**What to work on**
Could you repeat the entries below exactly, but only from the line with "### Installation" through the line with "### Handling requests", and without any picture?

BEGIN Provided records

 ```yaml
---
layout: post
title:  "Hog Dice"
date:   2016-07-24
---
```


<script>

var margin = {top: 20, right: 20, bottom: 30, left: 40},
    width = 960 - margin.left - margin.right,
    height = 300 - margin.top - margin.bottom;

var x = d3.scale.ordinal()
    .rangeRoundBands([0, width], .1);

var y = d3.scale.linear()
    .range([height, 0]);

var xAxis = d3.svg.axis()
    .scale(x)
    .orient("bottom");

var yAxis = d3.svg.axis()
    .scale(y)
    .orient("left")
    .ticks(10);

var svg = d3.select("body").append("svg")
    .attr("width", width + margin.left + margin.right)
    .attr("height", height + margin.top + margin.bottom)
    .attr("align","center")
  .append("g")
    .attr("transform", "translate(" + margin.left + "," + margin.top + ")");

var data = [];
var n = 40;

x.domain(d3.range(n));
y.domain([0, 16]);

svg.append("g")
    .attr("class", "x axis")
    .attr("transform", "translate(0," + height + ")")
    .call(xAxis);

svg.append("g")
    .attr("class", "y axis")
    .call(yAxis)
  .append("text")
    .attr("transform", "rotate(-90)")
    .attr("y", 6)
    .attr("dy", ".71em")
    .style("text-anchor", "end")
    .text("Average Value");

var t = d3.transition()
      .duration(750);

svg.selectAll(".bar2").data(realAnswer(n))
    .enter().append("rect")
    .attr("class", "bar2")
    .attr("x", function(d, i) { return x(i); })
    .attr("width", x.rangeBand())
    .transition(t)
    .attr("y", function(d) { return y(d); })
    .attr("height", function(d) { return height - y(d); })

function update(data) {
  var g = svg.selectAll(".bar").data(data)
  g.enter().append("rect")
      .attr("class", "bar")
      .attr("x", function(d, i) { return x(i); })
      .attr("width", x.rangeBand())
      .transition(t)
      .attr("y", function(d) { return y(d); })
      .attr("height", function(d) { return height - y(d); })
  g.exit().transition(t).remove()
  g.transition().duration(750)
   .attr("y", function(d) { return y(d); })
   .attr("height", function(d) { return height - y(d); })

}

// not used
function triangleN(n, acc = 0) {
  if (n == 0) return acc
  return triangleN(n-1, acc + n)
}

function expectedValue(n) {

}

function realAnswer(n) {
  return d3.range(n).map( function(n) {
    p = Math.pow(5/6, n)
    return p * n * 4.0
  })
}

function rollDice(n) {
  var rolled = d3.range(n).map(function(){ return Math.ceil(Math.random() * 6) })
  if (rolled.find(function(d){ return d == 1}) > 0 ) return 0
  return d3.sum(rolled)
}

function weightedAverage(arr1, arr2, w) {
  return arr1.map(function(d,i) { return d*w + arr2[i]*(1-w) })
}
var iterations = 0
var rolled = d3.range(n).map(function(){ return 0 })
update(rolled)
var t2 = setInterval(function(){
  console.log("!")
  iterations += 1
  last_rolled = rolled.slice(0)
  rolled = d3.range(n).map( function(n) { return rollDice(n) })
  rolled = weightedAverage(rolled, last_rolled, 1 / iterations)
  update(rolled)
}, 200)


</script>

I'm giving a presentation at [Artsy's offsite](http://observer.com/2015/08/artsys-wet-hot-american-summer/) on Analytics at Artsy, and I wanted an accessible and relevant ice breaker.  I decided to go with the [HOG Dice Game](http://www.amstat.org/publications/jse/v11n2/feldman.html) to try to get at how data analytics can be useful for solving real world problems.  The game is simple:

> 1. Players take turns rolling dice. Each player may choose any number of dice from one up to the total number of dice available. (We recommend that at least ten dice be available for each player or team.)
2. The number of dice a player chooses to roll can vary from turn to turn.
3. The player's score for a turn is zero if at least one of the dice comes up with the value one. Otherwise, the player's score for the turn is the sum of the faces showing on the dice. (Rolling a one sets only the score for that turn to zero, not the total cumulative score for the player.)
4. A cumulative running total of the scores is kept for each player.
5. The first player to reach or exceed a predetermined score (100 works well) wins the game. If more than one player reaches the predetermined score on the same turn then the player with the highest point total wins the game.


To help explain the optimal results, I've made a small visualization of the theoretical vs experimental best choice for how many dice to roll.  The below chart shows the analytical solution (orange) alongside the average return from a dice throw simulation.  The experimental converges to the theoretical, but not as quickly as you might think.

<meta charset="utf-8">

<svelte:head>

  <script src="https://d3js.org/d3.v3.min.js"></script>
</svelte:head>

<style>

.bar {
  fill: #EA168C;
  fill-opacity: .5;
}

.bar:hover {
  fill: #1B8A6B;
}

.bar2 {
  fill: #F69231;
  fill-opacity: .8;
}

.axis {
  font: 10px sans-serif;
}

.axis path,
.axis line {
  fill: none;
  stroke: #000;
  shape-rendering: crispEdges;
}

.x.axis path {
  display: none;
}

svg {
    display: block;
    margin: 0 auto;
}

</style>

END Provided records
BEGIN Provided records

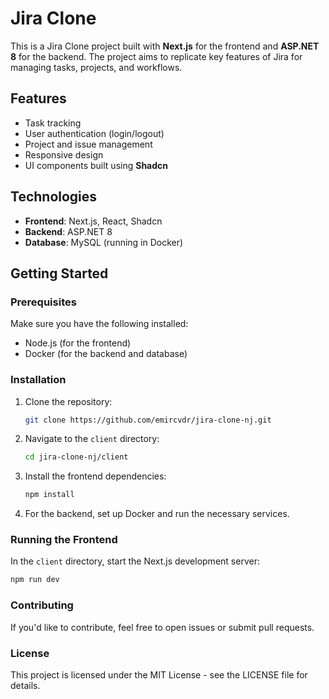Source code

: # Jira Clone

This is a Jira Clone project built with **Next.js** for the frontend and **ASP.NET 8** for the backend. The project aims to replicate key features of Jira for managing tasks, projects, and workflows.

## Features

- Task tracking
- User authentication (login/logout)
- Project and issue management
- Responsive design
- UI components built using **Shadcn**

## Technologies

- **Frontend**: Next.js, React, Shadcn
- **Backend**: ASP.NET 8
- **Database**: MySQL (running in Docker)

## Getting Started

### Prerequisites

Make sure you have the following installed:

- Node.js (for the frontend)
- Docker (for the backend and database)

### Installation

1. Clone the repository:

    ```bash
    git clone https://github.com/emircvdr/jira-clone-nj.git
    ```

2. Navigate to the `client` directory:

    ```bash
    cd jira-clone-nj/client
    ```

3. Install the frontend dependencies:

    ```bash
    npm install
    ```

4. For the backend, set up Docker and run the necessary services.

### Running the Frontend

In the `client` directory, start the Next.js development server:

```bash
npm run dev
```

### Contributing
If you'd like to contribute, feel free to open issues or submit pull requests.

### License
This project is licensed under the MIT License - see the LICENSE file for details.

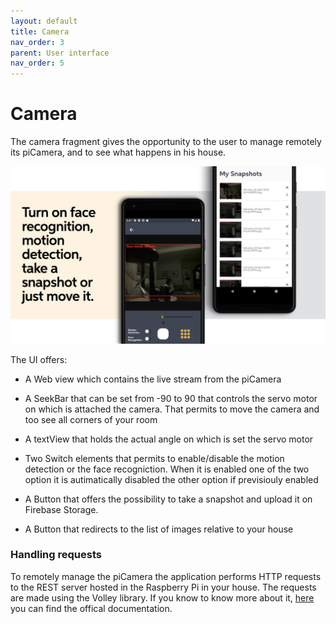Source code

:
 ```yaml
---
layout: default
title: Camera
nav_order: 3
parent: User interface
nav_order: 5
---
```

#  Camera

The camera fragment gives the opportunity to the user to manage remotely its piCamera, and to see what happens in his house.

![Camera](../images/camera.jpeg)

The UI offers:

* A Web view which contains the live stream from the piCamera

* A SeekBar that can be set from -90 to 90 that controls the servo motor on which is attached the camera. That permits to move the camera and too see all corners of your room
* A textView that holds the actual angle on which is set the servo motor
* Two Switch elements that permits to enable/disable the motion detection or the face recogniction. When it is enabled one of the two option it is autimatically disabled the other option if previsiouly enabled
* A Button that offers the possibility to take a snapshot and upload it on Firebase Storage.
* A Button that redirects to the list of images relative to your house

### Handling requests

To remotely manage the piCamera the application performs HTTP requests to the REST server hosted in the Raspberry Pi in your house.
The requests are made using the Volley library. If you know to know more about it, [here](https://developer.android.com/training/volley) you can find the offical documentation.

END Provided records

**Reply**
### Installation

1. Clone the repository:

    ```bash
    git clone https://github.com/emircvdr/jira-clone-nj.git
    ```

2. Navigate to the `client` directory:

    ```bash
    cd jira-clone-nj/client
    ```

3. Install the frontend dependencies:

    ```bash
    npm install
    ```

4. For the backend, set up Docker and run the necessary services.

### Running the Frontend

In the `client` directory, start the Next.js development server:

```bash
npm run dev
```

### Contributing
If you'd like to contribute, feel free to open issues or submit pull requests.

### License
This project is licensed under the MIT License - see the LICENSE file for details.

Source code

:
 ```yaml
---
layout: default
title: Camera
nav_order: 3
parent: User interface
nav_order: 5
---
```

#  Camera

The camera fragment gives the opportunity to the user to manage remotely its piCamera, and to see what happens in his house.

![Camera](../images/camera.jpeg)

The UI offers:

* A Web view which contains the live stream from the piCamera

* A SeekBar that can be set from -90 to 90 that controls the servo motor on which is attached the camera. That permits to move the camera and too see all corners of your room
* A textView that holds the actual angle on which is set the servo motor
* Two Switch elements that permits to enable/disable the motion detection or the face recogniction. When it is enabled one of the two option it is autimatically disabled the other option if previsiouly enabled
* A Button that offers the possibility to take a snapshot and upload it on Firebase Storage.
* A Button that redirects to the list of images relative to your house

### Handling requests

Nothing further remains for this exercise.